This task calls for copying each line below that contains "japanese".

● Rendered images with source text
⁂
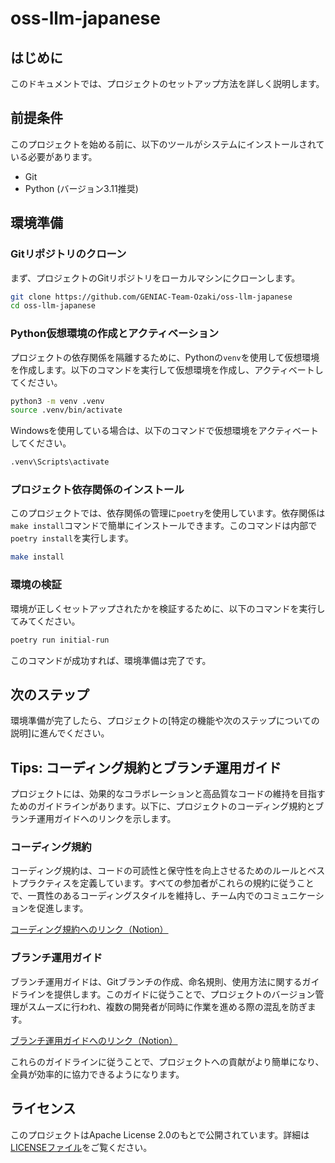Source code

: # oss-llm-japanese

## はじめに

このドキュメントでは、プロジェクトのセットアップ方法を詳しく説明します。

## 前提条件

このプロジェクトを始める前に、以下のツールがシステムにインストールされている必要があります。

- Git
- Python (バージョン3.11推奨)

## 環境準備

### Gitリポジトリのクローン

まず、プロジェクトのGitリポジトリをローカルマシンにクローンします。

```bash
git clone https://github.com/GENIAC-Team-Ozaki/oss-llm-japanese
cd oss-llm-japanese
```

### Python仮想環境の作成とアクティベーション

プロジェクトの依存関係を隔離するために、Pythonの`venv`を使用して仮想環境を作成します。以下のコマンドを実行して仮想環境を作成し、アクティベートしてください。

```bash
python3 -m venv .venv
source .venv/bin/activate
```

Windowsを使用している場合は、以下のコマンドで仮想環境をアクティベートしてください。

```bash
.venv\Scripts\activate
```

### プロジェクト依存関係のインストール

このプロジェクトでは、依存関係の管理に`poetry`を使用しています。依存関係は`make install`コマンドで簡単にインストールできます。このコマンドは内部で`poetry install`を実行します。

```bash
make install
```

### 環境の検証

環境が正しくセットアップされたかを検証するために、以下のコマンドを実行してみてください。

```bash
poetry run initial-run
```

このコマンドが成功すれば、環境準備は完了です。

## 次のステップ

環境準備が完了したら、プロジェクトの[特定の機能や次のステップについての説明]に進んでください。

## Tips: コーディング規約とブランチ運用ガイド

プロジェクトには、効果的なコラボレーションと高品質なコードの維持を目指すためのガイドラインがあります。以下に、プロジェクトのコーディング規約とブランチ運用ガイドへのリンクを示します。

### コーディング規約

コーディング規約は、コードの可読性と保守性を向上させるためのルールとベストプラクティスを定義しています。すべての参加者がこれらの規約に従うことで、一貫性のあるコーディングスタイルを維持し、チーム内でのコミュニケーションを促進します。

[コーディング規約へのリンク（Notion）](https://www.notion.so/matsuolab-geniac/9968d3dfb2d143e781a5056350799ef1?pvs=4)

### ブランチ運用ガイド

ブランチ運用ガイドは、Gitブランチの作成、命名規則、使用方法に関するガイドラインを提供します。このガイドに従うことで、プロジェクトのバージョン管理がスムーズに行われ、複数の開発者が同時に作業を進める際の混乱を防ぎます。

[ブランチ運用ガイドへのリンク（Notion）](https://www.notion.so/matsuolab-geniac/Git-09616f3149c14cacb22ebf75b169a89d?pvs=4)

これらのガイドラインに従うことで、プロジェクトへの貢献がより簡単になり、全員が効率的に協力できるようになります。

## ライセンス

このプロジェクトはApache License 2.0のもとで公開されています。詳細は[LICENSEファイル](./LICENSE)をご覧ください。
⁂
● EXPECTED ANSWER
: # oss-llm-japanese
git clone https://github.com/GENIAC-Team-Ozaki/oss-llm-japanese
cd oss-llm-japanese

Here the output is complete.